My first impression was that how could this have been overlooked all this time. My second impression is that Gold’s argument doesn’t even make a whole lot of sense.

If you take a look at the following link (yes, it is a weblog but it is easier to read than the source at the sci.space newsgroups) it seems to cover the issue pretty well.

http://www.interglobal.org/weblog/#002736

It points out that Gold has neglected doppler shift as well as many observed examples of solar radiation pressure.

Gold is wrong. A photon reflecting off a moving sail will be redshifted or blueshifted, and lose or gain energy depending upon whether the sail is accelerating or breaking. No rules of thermodynamics are broken - if the “perfect mirror” is free to move, photons can indeed “suffer a drop in temperature”.

Solar sails, somewhat confusingly, are not propelled by the solar wind (particles) but by the pressure of sunlight itself.

Yeah, the biggie that he forgot is Doppler shift. In the reference frame of the sail, there’s no change in photon temperature. Which means that in the reference frame of the sail, the sail doesn’t move. Duh.

What’s more relevant is that in the reference frame of the Sun, the photons do experience a temperature drop, due to the Doppler shift. So relative to the Sun, the sail does accelerate.

It’s interesting to note the proponents of this idea. First, we have Gold, described only as “a physicist”, and without honorifics on his name. Is he a professor? Any expertise in thermodynamics or radiation transfer? My guess is that he’s an undergrad who’s excited to have just finished his first thermo course. And then, we have a fellow from the Hayden Planetarium. Now, I won’t knock planetarium operators; they’re great educators. But do you know how much physics a planetarium operator needs to know? None. The momentum rules for photons work exactly the same way that they do for everything else. If they didn’t, then that would break the laws of thermodynamics (and not just the second one, but also the first).

As for radiometers, the ones you buy at a museum gift shop all rotate opposite the direction you’d expect from photon pressure, but that’s just because the vacuum in them is lousy. Get a really good vacuum in there, and it’ll turn the other way. And yes, this has been done.

Finally, even if all this were true, who says that a solar sail needs to be a mirror? Gold says that a non-reflecting sail would heat up in seconds. But notice that he doesn’t say how hot it’d get? About as hot as the day side of the Moon. We’re quite capable of building materials which can withstand that.

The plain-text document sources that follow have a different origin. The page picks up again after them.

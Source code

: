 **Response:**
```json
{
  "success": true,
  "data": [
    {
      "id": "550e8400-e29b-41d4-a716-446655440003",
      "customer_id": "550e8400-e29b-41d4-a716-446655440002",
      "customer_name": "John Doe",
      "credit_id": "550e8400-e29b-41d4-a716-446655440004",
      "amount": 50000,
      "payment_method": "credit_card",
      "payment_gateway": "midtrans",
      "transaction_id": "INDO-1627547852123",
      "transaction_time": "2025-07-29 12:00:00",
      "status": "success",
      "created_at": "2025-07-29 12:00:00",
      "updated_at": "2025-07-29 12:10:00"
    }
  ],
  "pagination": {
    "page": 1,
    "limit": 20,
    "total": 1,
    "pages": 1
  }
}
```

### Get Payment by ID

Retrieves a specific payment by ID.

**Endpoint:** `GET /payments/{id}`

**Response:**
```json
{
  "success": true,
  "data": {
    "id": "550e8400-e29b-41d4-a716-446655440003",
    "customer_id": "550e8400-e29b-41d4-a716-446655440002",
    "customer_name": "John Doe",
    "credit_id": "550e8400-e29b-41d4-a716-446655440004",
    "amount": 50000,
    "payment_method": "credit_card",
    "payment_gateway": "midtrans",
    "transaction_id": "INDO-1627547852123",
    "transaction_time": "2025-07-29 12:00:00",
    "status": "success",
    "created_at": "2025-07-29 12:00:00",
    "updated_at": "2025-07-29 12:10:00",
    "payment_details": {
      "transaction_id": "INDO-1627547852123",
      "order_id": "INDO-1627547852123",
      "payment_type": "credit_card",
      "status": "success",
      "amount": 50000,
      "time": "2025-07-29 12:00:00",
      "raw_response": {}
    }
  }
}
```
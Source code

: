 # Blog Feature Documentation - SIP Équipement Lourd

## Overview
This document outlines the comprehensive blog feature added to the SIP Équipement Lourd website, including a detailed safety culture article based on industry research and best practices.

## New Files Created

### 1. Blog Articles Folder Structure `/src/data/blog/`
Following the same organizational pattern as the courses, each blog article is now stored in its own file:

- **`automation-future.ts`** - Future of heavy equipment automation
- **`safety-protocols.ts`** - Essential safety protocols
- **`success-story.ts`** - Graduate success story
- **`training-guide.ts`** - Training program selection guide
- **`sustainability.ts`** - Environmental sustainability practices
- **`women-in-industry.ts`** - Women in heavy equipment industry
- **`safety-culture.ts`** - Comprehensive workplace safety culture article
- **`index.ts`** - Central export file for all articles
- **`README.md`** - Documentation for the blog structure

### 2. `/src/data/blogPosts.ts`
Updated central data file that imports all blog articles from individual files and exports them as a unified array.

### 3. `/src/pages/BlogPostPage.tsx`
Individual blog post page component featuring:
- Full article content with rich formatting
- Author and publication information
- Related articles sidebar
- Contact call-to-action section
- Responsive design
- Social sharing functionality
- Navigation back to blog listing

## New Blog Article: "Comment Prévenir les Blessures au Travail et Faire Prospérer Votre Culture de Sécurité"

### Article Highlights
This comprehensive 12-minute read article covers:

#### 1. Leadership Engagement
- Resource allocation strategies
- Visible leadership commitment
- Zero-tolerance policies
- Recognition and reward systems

My question on all this would be not moving from “sun outward”, but rather “Inwards to sun”. I can understand the physics involved in sailing into the wind, while on water, but given that the free space between the planets does not have a “resistive” force acting in concert with the propulsive force of the sunlight/photons, I don’t get how one would be able to use this.

For an outbound only trip, fine, but full navigation?

-Butler

Actually, Chronos, Gold is a rather well-known physicist. He is getting on in years, however (but then so am I). I believe he is the one who has had some rather quirky ideas, such as an alternate origin for petrochemicals. But he was a respected physicist. Which does not make him immune to silly mistakes. Anyway, there is no point to ad hominem attacks. His argument is either right or wrong (apparently the latter); his authority is irrelevant.

This much I understood: Full navigation is possible, given lots of time. If you angle the sail, the photons will reflect off at an angle, imparting sideways momentum to the craft. Do this to speed your craft up, and you’ll move to a higher orbit around the sun; do it to slow your craft down, and you’ll move to a lower orbit. Changing your orbit can gradually (after several loops, sometimes) swing you out to wherever you need to go.

butler1850

Remember we’re talking solar orbit here. To get further away from the Sun, you don’t just set your sail square on and let it push you directly away. Instead, you set your sail at 45 degrees to the radial direction and accelerate tangentially, moving in an outward spiral. Or you can set your sail at 45 degrees so as to decelerate tangentially and move in an inward spiral.
Hari Seldon Fair comment, but his mistake was a lot more than just silly.

** butler1850** is correct. A boat can sail to windward because you have two levels (water and air but they could be any two fluids or even the same fluid) moving in relation to each other. Then you have a wing in each (keel and sail) and generate lift and you can move in any direction in relation to the fluids (althoigh with speed limitations)

Now, solar sailing is not like that at all, it is more like a balloon drifting in air and can only be pushed directly away by the solar wind, no matter what the angle of the sail (although it could use rockets for side thrust).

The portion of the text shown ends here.